[Stored data]
>>>
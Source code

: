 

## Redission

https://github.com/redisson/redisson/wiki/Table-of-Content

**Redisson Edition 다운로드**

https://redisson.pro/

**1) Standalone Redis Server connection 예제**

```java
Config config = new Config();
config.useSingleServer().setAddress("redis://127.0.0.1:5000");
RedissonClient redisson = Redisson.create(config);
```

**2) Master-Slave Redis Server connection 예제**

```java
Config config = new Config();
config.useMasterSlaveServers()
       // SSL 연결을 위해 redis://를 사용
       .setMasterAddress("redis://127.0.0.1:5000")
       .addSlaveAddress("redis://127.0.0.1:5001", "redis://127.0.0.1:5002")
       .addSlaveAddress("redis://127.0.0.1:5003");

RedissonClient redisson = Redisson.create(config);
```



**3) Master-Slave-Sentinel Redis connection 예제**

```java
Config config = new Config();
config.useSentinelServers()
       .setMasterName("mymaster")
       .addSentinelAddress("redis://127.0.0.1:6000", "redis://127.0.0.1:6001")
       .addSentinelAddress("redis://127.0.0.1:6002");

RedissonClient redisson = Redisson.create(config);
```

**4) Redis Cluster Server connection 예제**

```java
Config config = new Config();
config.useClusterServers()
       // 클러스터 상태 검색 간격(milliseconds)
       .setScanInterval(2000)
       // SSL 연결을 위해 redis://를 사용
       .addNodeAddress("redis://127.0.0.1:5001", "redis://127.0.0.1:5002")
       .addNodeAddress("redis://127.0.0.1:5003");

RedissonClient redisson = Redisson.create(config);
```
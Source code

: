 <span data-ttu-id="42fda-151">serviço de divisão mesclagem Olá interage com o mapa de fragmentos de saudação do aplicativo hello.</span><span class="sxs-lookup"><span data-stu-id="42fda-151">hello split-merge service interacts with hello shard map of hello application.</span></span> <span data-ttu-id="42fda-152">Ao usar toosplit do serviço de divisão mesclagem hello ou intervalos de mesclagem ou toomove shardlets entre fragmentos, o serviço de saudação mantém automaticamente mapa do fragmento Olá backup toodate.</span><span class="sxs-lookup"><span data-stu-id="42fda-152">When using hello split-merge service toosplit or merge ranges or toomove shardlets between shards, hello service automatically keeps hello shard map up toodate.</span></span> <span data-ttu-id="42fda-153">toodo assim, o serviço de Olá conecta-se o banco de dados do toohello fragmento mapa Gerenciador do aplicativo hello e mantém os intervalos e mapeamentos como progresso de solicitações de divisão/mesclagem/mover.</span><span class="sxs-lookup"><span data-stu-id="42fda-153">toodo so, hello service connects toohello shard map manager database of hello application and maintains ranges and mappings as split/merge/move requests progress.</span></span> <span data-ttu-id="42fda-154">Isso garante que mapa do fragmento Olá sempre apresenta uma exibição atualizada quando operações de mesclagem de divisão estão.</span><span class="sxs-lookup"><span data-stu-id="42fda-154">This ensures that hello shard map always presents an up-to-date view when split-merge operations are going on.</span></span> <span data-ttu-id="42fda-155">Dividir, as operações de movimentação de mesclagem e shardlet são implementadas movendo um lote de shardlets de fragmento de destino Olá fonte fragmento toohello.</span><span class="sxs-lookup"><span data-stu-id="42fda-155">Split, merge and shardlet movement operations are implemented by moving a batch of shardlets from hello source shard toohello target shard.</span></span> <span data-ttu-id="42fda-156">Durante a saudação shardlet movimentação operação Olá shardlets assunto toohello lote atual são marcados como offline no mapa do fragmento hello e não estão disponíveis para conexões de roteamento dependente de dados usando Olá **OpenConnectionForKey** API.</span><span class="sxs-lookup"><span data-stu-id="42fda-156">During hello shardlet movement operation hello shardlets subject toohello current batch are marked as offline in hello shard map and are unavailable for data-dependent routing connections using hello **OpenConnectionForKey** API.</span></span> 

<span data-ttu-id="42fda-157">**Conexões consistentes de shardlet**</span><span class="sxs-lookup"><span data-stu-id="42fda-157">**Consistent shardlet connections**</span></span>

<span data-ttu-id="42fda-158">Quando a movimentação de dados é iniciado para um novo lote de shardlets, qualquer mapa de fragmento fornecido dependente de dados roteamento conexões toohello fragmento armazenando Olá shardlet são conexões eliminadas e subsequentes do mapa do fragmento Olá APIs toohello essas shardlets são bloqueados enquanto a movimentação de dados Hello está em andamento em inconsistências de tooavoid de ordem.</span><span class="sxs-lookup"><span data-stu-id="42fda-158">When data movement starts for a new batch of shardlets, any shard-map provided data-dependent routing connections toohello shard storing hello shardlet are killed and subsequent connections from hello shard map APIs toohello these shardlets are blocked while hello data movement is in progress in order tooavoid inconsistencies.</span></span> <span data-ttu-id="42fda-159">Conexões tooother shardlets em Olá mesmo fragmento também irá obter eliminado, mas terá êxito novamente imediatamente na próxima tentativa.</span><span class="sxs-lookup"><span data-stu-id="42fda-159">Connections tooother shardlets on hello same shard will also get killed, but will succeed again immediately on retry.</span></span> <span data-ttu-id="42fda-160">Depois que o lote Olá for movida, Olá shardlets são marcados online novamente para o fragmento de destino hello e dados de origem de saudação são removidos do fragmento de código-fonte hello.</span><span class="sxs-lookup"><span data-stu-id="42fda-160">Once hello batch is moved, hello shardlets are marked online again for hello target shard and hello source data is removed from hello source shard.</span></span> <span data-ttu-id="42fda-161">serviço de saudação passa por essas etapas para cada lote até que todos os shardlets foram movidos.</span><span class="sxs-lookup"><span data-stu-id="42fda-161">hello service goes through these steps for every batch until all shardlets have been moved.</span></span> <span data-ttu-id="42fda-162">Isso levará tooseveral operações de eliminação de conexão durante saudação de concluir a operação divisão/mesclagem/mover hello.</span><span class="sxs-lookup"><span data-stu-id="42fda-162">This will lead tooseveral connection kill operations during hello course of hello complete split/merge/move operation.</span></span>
<<<
* WHAT TO WORK ON
All of the entries are to be set down again without alteration.

* WRITTEN RESPONSE
Source code

: 

## Redission

https://github.com/redisson/redisson/wiki/Table-of-Content

**Redisson Edition 다운로드**

https://redisson.pro/

**1) Standalone Redis Server connection 예제**

```java
Config config = new Config();
config.useSingleServer().setAddress("redis://127.0.0.1:5000");
RedissonClient redisson = Redisson.create(config);
```

**2) Master-Slave Redis Server connection 예제**

```java
Config config = new Config();
config.useMasterSlaveServers()
       // SSL 연결을 위해 redis://를 사용
       .setMasterAddress("redis://127.0.0.1:5000")
       .addSlaveAddress("redis://127.0.0.1:5001", "redis://127.0.0.1:5002")
       .addSlaveAddress("redis://127.0.0.1:5003");

RedissonClient redisson = Redisson.create(config);
```



**3) Master-Slave-Sentinel Redis connection 예제**

```java
Config config = new Config();
config.useSentinelServers()
       .setMasterName("mymaster")
       .addSentinelAddress("redis://127.0.0.1:6000", "redis://127.0.0.1:6001")
       .addSentinelAddress("redis://127.0.0.1:6002");

RedissonClient redisson = Redisson.create(config);
```

**4) Redis Cluster Server connection 예제**

```java
Config config = new Config();
config.useClusterServers()
       // 클러스터 상태 검색 간격(milliseconds)
       .setScanInterval(2000)
       // SSL 연결을 위해 redis://를 사용
       .addNodeAddress("redis://127.0.0.1:5001", "redis://127.0.0.1:5002")
       .addNodeAddress("redis://127.0.0.1:5003");

RedissonClient redisson = Redisson.create(config);
```
Source code

: <span data-ttu-id="42fda-151">serviço de divisão mesclagem Olá interage com o mapa de fragmentos de saudação do aplicativo hello.</span><span class="sxs-lookup"><span data-stu-id="42fda-151">hello split-merge service interacts with hello shard map of hello application.</span></span> <span data-ttu-id="42fda-152">Ao usar toosplit do serviço de divisão mesclagem hello ou intervalos de mesclagem ou toomove shardlets entre fragmentos, o serviço de saudação mantém automaticamente mapa do fragmento Olá backup toodate.</span><span class="sxs-lookup"><span data-stu-id="42fda-152">When using hello split-merge service toosplit or merge ranges or toomove shardlets between shards, hello service automatically keeps hello shard map up toodate.</span></span> <span data-ttu-id="42fda-153">toodo assim, o serviço de Olá conecta-se o banco de dados do toohello fragmento mapa Gerenciador do aplicativo hello e mantém os intervalos e mapeamentos como progresso de solicitações de divisão/mesclagem/mover.</span><span class="sxs-lookup"><span data-stu-id="42fda-153">toodo so, hello service connects toohello shard map manager database of hello application and maintains ranges and mappings as split/merge/move requests progress.</span></span> <span data-ttu-id="42fda-154">Isso garante que mapa do fragmento Olá sempre apresenta uma exibição atualizada quando operações de mesclagem de divisão estão.</span><span class="sxs-lookup"><span data-stu-id="42fda-154">This ensures that hello shard map always presents an up-to-date view when split-merge operations are going on.</span></span> <span data-ttu-id="42fda-155">Dividir, as operações de movimentação de mesclagem e shardlet são implementadas movendo um lote de shardlets de fragmento de destino Olá fonte fragmento toohello.</span><span class="sxs-lookup"><span data-stu-id="42fda-155">Split, merge and shardlet movement operations are implemented by moving a batch of shardlets from hello source shard toohello target shard.</span></span> <span data-ttu-id="42fda-156">Durante a saudação shardlet movimentação operação Olá shardlets assunto toohello lote atual são marcados como offline no mapa do fragmento hello e não estão disponíveis para conexões de roteamento dependente de dados usando Olá **OpenConnectionForKey** API.</span><span class="sxs-lookup"><span data-stu-id="42fda-156">During hello shardlet movement operation hello shardlets subject toohello current batch are marked as offline in hello shard map and are unavailable for data-dependent routing connections using hello **OpenConnectionForKey** API.</span></span> 

<span data-ttu-id="42fda-157">**Conexões consistentes de shardlet**</span><span class="sxs-lookup"><span data-stu-id="42fda-157">**Consistent shardlet connections**</span></span>

<span data-ttu-id="42fda-158">Quando a movimentação de dados é iniciado para um novo lote de shardlets, qualquer mapa de fragmento fornecido dependente de dados roteamento conexões toohello fragmento armazenando Olá shardlet são conexões eliminadas e subsequentes do mapa do fragmento Olá APIs toohello essas shardlets são bloqueados enquanto a movimentação de dados Hello está em andamento em inconsistências de tooavoid de ordem.</span><span class="sxs-lookup"><span data-stu-id="42fda-158">When data movement starts for a new batch of shardlets, any shard-map provided data-dependent routing connections toohello shard storing hello shardlet are killed and subsequent connections from hello shard map APIs toohello these shardlets are blocked while hello data movement is in progress in order tooavoid inconsistencies.</span></span> <span data-ttu-id="42fda-159">Conexões tooother shardlets em Olá mesmo fragmento também irá obter eliminado, mas terá êxito novamente imediatamente na próxima tentativa.</span><span class="sxs-lookup"><span data-stu-id="42fda-159">Connections tooother shardlets on hello same shard will also get killed, but will succeed again immediately on retry.</span></span> <span data-ttu-id="42fda-160">Depois que o lote Olá for movida, Olá shardlets são marcados online novamente para o fragmento de destino hello e dados de origem de saudação são removidos do fragmento de código-fonte hello.</span><span class="sxs-lookup"><span data-stu-id="42fda-160">Once hello batch is moved, hello shardlets are marked online again for hello target shard and hello source data is removed from hello source shard.</span></span> <span data-ttu-id="42fda-161">serviço de saudação passa por essas etapas para cada lote até que todos os shardlets foram movidos.</span><span class="sxs-lookup"><span data-stu-id="42fda-161">hello service goes through these steps for every batch until all shardlets have been moved.</span></span> <span data-ttu-id="42fda-162">Isso levará tooseveral operações de eliminação de conexão durante saudação de concluir a operação divisão/mesclagem/mover hello.</span><span class="sxs-lookup"><span data-stu-id="42fda-162">This will lead tooseveral connection kill operations during hello course of hello complete split/merge/move operation.</span></span>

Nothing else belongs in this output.